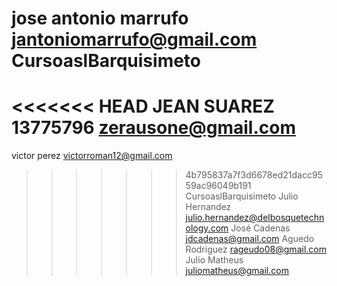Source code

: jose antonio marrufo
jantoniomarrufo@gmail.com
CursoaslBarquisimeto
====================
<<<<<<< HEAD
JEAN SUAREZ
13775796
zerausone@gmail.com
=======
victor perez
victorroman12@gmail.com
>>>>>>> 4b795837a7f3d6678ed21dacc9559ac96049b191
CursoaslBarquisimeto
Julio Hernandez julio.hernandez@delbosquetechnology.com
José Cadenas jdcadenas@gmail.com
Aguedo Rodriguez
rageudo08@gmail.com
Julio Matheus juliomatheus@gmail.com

============================================================

▶ [Exercise instructions] Find each line in the records holding the string "gmail" and show it.

▶ [Answer space]
jantoniomarrufo@gmail.com
zerausone@gmail.com
victorroman12@gmail.com
José Cadenas jdcadenas@gmail.com
rageudo08@gmail.com
Julio Matheus juliomatheus@gmail.com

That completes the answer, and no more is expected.